05:13:28 pm on
Sunday 23 Jun 2024

Missed Opportunity
Tim Sexton

Ronald Reagan receives an awful lot of unwarranted credit for bringing about the collapse of the Soviet Union and the Berlin Wall. In fact, just last year Reagan was named, "The Greatest American Ever," in a poll y the Discover Channel. In truth, if any American President deserves any credit at all for bringing down the Soviet domination of Eastern Europe it would be Richard Nixon.

What Ronald Reagan has so far managed to avert responsibility for is contributions to the state of Islamic terrorism, which has turned the people of the United States into a fearful pack of lemmings. Americans are ready to hand over every civil liberty they have to a despot, who uses mostly unwarranted threats of daily terrorist attacks to push his agenda for corporate empire through Congress. Bush aside, to what extent might Ronald Reagan be to blame for the current geopolitical mess?

The Cold War and the War on Terror are two sides of the same coin. The only significant event is the invasion of Afghanistan, by the Soviet Union, in 1979. It was one of those rare moments in history. The decision by the USSR to attack Afghanistan set the stage for massive re-charting of the political landscape in ways that nobody at the time foresaw. Why didn't we notice? Mostly the focus, in 1979, was on Cold War politics, which, looking back, now, seems silly. The Soviet invasion of Afghanistan eventually resulted in not only the end of the Cold War, but also the rise of Islamic fundamentalist terrorism.
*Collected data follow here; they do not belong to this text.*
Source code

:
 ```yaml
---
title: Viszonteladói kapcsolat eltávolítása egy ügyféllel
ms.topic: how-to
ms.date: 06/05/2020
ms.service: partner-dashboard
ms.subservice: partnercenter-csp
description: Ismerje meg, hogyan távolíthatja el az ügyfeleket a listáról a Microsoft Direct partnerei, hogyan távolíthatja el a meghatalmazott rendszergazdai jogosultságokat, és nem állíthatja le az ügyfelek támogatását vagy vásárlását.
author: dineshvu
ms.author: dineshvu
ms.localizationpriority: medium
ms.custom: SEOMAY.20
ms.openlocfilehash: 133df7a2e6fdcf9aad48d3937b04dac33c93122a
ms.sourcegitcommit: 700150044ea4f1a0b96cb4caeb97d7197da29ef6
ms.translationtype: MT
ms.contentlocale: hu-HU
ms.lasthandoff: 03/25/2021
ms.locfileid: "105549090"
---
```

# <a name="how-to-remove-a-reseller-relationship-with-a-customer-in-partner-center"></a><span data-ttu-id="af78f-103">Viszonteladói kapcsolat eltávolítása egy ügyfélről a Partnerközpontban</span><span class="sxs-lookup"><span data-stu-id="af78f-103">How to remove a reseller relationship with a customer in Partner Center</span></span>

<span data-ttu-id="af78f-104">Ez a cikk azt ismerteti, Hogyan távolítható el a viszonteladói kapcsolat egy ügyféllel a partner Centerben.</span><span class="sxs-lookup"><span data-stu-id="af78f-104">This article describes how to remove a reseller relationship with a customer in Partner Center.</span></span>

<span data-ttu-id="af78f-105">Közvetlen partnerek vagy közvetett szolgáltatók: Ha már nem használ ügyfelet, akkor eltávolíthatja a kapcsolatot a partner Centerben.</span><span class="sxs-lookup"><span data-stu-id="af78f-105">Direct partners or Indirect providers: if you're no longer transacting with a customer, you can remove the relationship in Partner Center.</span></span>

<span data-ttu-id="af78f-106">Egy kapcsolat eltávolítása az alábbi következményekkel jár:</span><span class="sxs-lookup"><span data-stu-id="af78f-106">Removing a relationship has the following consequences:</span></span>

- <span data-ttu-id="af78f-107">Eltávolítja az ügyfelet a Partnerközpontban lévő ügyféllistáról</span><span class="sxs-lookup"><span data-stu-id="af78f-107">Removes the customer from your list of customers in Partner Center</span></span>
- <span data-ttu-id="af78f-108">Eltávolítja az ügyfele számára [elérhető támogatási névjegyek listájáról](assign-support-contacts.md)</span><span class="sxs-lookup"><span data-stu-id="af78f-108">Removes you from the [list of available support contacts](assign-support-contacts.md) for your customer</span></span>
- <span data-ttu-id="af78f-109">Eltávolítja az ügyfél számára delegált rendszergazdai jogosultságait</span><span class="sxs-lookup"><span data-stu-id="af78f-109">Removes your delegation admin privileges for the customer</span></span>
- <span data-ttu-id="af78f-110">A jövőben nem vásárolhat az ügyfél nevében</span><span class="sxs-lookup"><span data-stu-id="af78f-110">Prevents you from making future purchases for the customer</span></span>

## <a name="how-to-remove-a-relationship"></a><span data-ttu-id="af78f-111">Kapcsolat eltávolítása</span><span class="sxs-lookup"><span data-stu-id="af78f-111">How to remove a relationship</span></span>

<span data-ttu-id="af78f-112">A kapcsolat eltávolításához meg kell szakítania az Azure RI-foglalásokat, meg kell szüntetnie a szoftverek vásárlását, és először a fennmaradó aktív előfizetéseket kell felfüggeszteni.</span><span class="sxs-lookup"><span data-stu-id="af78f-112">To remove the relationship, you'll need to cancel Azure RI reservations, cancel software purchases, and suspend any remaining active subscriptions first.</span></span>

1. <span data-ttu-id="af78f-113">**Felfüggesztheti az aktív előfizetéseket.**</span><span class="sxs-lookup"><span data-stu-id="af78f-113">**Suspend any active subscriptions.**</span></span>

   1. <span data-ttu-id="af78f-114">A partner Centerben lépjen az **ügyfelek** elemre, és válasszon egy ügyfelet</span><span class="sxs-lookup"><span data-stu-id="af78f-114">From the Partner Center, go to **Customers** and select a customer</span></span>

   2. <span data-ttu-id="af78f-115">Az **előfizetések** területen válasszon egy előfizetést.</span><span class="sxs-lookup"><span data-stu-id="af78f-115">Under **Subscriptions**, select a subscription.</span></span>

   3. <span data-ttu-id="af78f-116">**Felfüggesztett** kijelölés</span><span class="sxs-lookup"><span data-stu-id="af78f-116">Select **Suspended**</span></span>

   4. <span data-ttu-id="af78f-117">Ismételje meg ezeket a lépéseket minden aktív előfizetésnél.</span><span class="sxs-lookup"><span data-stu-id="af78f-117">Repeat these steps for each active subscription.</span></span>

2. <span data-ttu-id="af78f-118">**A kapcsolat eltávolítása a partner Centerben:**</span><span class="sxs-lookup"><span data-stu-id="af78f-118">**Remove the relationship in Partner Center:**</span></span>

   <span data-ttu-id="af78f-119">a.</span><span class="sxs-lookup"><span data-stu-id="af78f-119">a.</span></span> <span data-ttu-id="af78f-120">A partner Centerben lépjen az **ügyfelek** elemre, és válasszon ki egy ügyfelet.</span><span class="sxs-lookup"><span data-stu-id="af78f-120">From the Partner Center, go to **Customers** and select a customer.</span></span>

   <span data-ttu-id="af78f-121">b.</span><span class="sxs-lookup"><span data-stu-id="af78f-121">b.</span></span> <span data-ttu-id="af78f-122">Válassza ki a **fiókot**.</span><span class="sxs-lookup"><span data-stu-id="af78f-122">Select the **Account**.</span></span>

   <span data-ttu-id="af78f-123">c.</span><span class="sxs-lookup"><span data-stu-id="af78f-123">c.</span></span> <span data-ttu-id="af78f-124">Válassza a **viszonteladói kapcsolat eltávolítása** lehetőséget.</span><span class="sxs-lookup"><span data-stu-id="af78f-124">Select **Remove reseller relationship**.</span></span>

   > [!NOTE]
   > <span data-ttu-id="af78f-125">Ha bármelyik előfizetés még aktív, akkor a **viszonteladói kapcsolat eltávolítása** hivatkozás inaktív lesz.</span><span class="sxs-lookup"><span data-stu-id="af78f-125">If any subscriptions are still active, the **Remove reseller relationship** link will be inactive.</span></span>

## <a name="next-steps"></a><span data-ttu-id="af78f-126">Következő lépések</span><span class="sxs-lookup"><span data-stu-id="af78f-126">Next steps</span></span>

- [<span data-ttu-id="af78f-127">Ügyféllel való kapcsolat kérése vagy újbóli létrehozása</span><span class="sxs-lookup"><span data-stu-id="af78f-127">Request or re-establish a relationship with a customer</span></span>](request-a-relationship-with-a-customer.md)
The cost to the Soviets of the long, drawn-out quagmire in Afghanistan, with its obvious parallel to Iraq, today, contributed to the end of the Cold War; much more than anything Ronald Reagan did. The cost, in terms of human life and rubles, rattled the Soviet economy to the very core.

Why wasn't the mighty Red Army capable of overtaking the Afghan "desert rats," who fought them? It's simple, really: Cold War politics dictated that America do everything possible to help those Afghanistan freedom fighters to push back the godless commie hordes. An unintended and unexpected consequence of Cold War politicking was the emergence of Osama Bin Laden.

The Afghan freedom fighters, the mujahadeen, were a ragtag bunch, not unlike the founding colonists in the USA, who pushed those rascally lobster backs across the pond to Britain to their precious and mad king. Yes, these brave mujahadeen were heroes in the eyes of Ronald Reagan - he publicly acknowledged them as freedom fighters - and the rest of the conservatives in power. So precious were the Afghan freedom fights, that the USA sent supplies, intelligence (sic) and aid. The mujahadeen were heroes in the Sylvester Stallone movie, "Rambo III."

In addition to aid from the USA, the mujahadeen also received battlefield aid from another benefactor. You might have heard of him. He goes by the name of Osama Bin-Laden. What's that you say? The US and Osama were on the same side? Yes, just as the US and Saddam Hussein were on the same side once. There is one difference between the US and Osama Bin-Laden regarding the Soviet-Afghan war. Once the Russians withdrew from Afghanistan, much the way the USA withdrew from Vietnam, the mujahadeen freedom-fighters, whom the USA supported, wholly, embraced Osama Bin-Laden as their hero. The mujahadeen turned Bin Laden into the internationally known figure he is, today. In less than the time it took to say, "Tear down the Berlin Wall Mr. Gorbachev," the freedom fighting mujahadeen transformed into terrorists.

What do we learn from this history lesson? Well, in spending billions and billion of dollars to beat back an enemy that never once brought down a single building in the United States, US politician, especially Ronald Reagan, empowered an enemy that has already brought down at least three buildings and killed thousands. Now, the USA must spend billions and billions of dollars fighting Osama bin Laden and the mujahadeen freedom fighters. Unlike the Cold War, the War on Terror has no single enemy resident in geographical boundaries, such as Eastern Europe; the enemy is here, there and everywhere. The threat of terrorism exists potentially on every inch of inhabitable land across the globe.

Way to go, President Reagan! You truly are the "Greatest American Ever." I mean, you know, he is if you happen to be an Islamic terrorist.

Tim Sexton is a writer, living in Florida, at last report.